# Cincinnati No2 Mill purchase



## Mercedes65 (Oct 9, 2014)

Hey guys ! 

Thought id post about my purchase and more interesting, transport of my new (old) mill. 

I decided to purchase this English built, Cincinnati 2MI when it came across my notice at a fantastic price. Went to see it and I liked what I saw, everything works, no leaks, smooth operation with some good extras. Priced up a crane truck which was a seriously large amount of coin so gave it a shot myself. 

Got to the business of purchase and first challenge was getting it on the car trailer I hired. A range of methods including floor jack and 40x40mm square steel, side by side getting the mill high enough to get a trolley jack underneath and move. First forklift came in but to no avail... to heavy! Second forklift came in and got her moving, yay!!
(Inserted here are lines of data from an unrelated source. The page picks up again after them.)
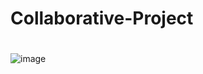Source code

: # Collaborative-Project
#

![image](https://github.com/satyamkumar420/Collaborative-Project-2/assets/98641231/b792b50d-fa8a-467e-a4f0-4d0dca800242)
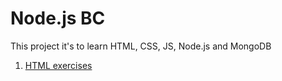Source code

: # Node.js BC

This project it's to learn HTML, CSS, JS, Node.js and MongoDB

1. [HTML exercises](html)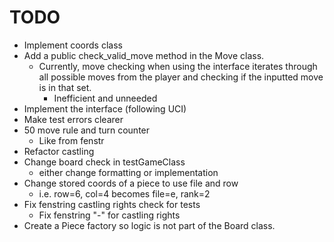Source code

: # TODO
- Implement coords class
- Add a public check_valid_move method in the Move class.
    - Currently, move checking when using the interface iterates through all possible moves from the player and checking if the inputted move is in that set.
        - Inefficient and unneeded
- Implement the interface (following UCI)
- Make test errors clearer
- 50 move rule and turn counter
    - Like from fenstr
- Refactor castling
- Change board check in testGameClass 
    - either change formatting or implementation
- Change stored coords of a piece to use file and row
    - i.e. row=6, col=4 becomes file=e, rank=2
- Fix fenstring castling rights check for tests
    - Fix fenstring "-" for castling rights
- Create a Piece factory so logic is not part of the Board class.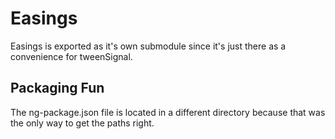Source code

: # Easings

Easings is exported as it's own submodule since it's just there as a convenience for tweenSignal.

## Packaging Fun

The ng-package.json file is located in a different directory because that was the only way
to get the paths right.
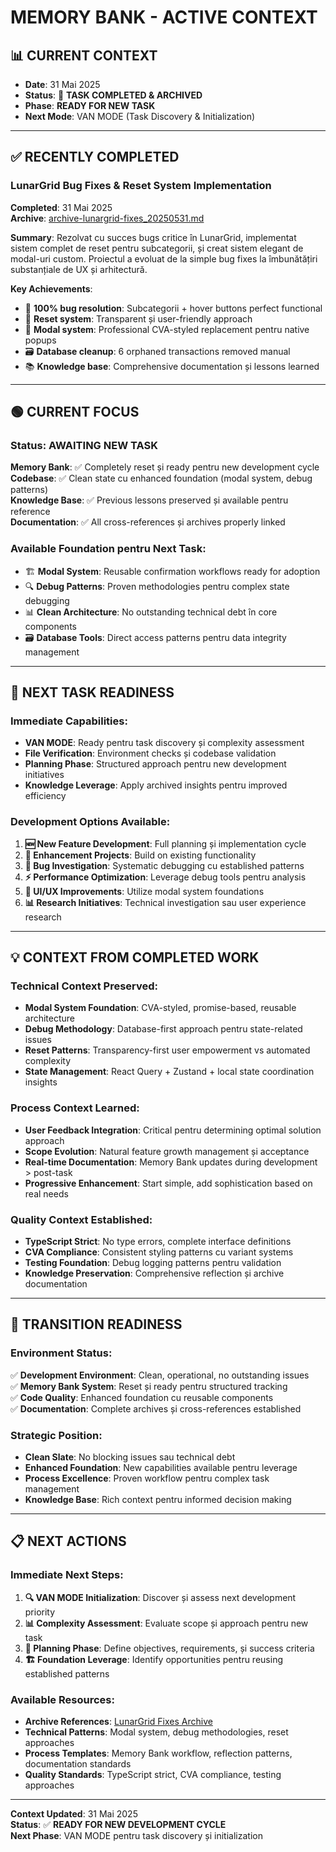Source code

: # MEMORY BANK - ACTIVE CONTEXT

## 📊 **CURRENT CONTEXT**

- **Date**: 31 Mai 2025
- **Status**: 🎉 **TASK COMPLETED & ARCHIVED**
- **Phase**: **READY FOR NEW TASK**
- **Next Mode**: VAN MODE (Task Discovery & Initialization)

---

## ✅ **RECENTLY COMPLETED**

### **LunarGrid Bug Fixes & Reset System Implementation**
**Completed**: 31 Mai 2025  
**Archive**: [archive-lunargrid-fixes_20250531.md](archive/archive-lunargrid-fixes_20250531.md)

**Summary**: Rezolvat cu succes bugs critice în LunarGrid, implementat sistem complet de reset pentru subcategorii, și creat sistem elegant de modal-uri custom. Proiectul a evoluat de la simple bug fixes la îmbunătățiri substanțiale de UX și arhitectură.

**Key Achievements**:
- 🐛 **100% bug resolution**: Subcategorii + hover buttons perfect functional
- 🔄 **Reset system**: Transparent și user-friendly approach  
- 🎨 **Modal system**: Professional CVA-styled replacement pentru native popups
- 🗃️ **Database cleanup**: 6 orphaned transactions removed manual
- 📚 **Knowledge base**: Comprehensive documentation și lessons learned

---

## 🟢 **CURRENT FOCUS**

### **Status**: **AWAITING NEW TASK**

**Memory Bank**: ✅ Completely reset și ready pentru new development cycle  
**Codebase**: ✅ Clean state cu enhanced foundation (modal system, debug patterns)  
**Knowledge Base**: ✅ Previous lessons preserved și available pentru reference  
**Documentation**: ✅ All cross-references și archives properly linked  

### **Available Foundation pentru Next Task**:
- 🏗️ **Modal System**: Reusable confirmation workflows ready for adoption
- 🔍 **Debug Patterns**: Proven methodologies pentru complex state debugging  
- 📊 **Clean Architecture**: No outstanding technical debt în core components
- 🗃️ **Database Tools**: Direct access patterns pentru data integrity management

---

## 🎯 **NEXT TASK READINESS**

### **Immediate Capabilities**:
- **VAN MODE**: Ready pentru task discovery și complexity assessment
- **File Verification**: Environment checks și codebase validation
- **Planning Phase**: Structured approach pentru new development initiatives
- **Knowledge Leverage**: Apply archived insights pentru improved efficiency

### **Development Options Available**:
1. **🆕 New Feature Development**: Full planning și implementation cycle
2. **🔧 Enhancement Projects**: Build on existing functionality  
3. **🐛 Bug Investigation**: Systematic debugging cu established patterns
4. **⚡ Performance Optimization**: Leverage debug tools pentru analysis
5. **🎨 UI/UX Improvements**: Utilize modal system foundations
6. **📊 Research Initiatives**: Technical investigation sau user experience research

---

## 💡 **CONTEXT FROM COMPLETED WORK**

### **Technical Context Preserved**:
- **Modal System Foundation**: CVA-styled, promise-based, reusable architecture
- **Debug Methodology**: Database-first approach pentru state-related issues
- **Reset Patterns**: Transparency-first user empowerment vs automated complexity
- **State Management**: React Query + Zustand + local state coordination insights

### **Process Context Learned**:
- **User Feedback Integration**: Critical pentru determining optimal solution approach
- **Scope Evolution**: Natural feature growth management și acceptance
- **Real-time Documentation**: Memory Bank updates during development > post-task
- **Progressive Enhancement**: Start simple, add sophistication based on real needs

### **Quality Context Established**:
- **TypeScript Strict**: No type errors, complete interface definitions
- **CVA Compliance**: Consistent styling patterns cu variant systems
- **Testing Foundation**: Debug logging patterns pentru validation
- **Knowledge Preservation**: Comprehensive reflection și archive documentation

---

## 🔄 **TRANSITION READINESS**

### **Environment Status**:
✅ **Development Environment**: Clean, operational, no outstanding issues  
✅ **Memory Bank System**: Reset și ready pentru structured tracking  
✅ **Code Quality**: Enhanced foundation cu reusable components  
✅ **Documentation**: Complete archives și cross-references established  

### **Strategic Position**:
- **Clean Slate**: No blocking issues sau technical debt
- **Enhanced Foundation**: New capabilities available pentru leverage
- **Process Excellence**: Proven workflow pentru complex task management  
- **Knowledge Base**: Rich context pentru informed decision making

---

## 📋 **NEXT ACTIONS**

### **Immediate Next Steps**:
1. **🔍 VAN MODE Initialization**: Discover și assess next development priority
2. **📊 Complexity Assessment**: Evaluate scope și approach pentru new task
3. **🎯 Planning Phase**: Define objectives, requirements, și success criteria
4. **🏗️ Foundation Leverage**: Identify opportunities pentru reusing established patterns

### **Available Resources**:
- **Archive References**: [LunarGrid Fixes Archive](archive/archive-lunargrid-fixes_20250531.md)
- **Technical Patterns**: Modal system, debug methodologies, reset approaches
- **Process Templates**: Memory Bank workflow, reflection patterns, documentation standards
- **Quality Standards**: TypeScript strict, CVA compliance, testing approaches

---

**Context Updated**: 31 Mai 2025  
**Status**: ✅ **READY FOR NEW DEVELOPMENT CYCLE**  
**Next Phase**: VAN MODE pentru task discovery și initialization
It was a very slow trip back down the freeway come peak hour but we got home just fine, thank God.

With no forklift or heavy equipment at home it was a very slow, painful process to slowly get her off a trailer that was no way built to handle such a weight with such a small footprint. 

by the end of the day she now sits in her new home in my garage and I can’t wait to transfer the 3 phase motor to a 240v job and get working on some new projects. 

Pics are from where it started to where it ended up.

Cheers

Adrian


----------



## Uglydog (Oct 9, 2014)

I'm excited that you got her moved without injury to you or the machine!
Please keep us posted on chips.
I hope to fab an arbor for my little VN6 in the next few months. 
But, have dreams of moving to a larger VN, a Cincy, or a KT.
I look forward to hearing about your adventure.
Please.


Daryl
MN


----------



## Mercedes65 (Oct 9, 2014)

Thanks Daryl, appreciate the comment. 

There were a few tense moments getting it off for sure ! I wasnt sure the ramps would hold up, the trailer floor was dinted (hire place didnt say anything  and the the uneven concrete driveway...

Im really enjoying coming in as a novis and learning from you guy from scratch. 

How big is a VN6, post pics if you can.  

Take care

Adrian



Uglydog said:


> I'm excited that you got her moved without injury to you or the machine!
> Please keep us posted on chips.
> I hope to fab an arbor for my little VN6 in the next few months.
> But, have dreams of moving to a larger VN, a Cincy, or a KT.
> ...


----------



## Uglydog (Oct 9, 2014)

She does vertical and horizontal. Albeit, no spindle, knee only.
She's my first shot at horizontal milling and I'm excited to get her running horizonta!
Unfortunately, work keeps getting in the way... 

Pics at: 
http://www.hobby-machinist.com/showthread.php/24452-Van-Norman-6-First-Chips?highlight=van+norman

She's little compared to your gorgeous Cincy 2!

Daryl
MN


----------



## Mercedes65 (Oct 13, 2014)

Thats a cool Mill mate, I wouldnt mind it at all ! I only got the Cinn because it was a good deal, all be it a little big, hehe.

Look forward to some more updates and seeing your chips !



Uglydog said:


> She does vertical and horizontal. Albeit, no spindle, knee only.
> She's my first shot at horizontal milling and I'm excited to get her running horizonta!
> Unfortunately, work keeps getting in the way...
> 
> ...


----------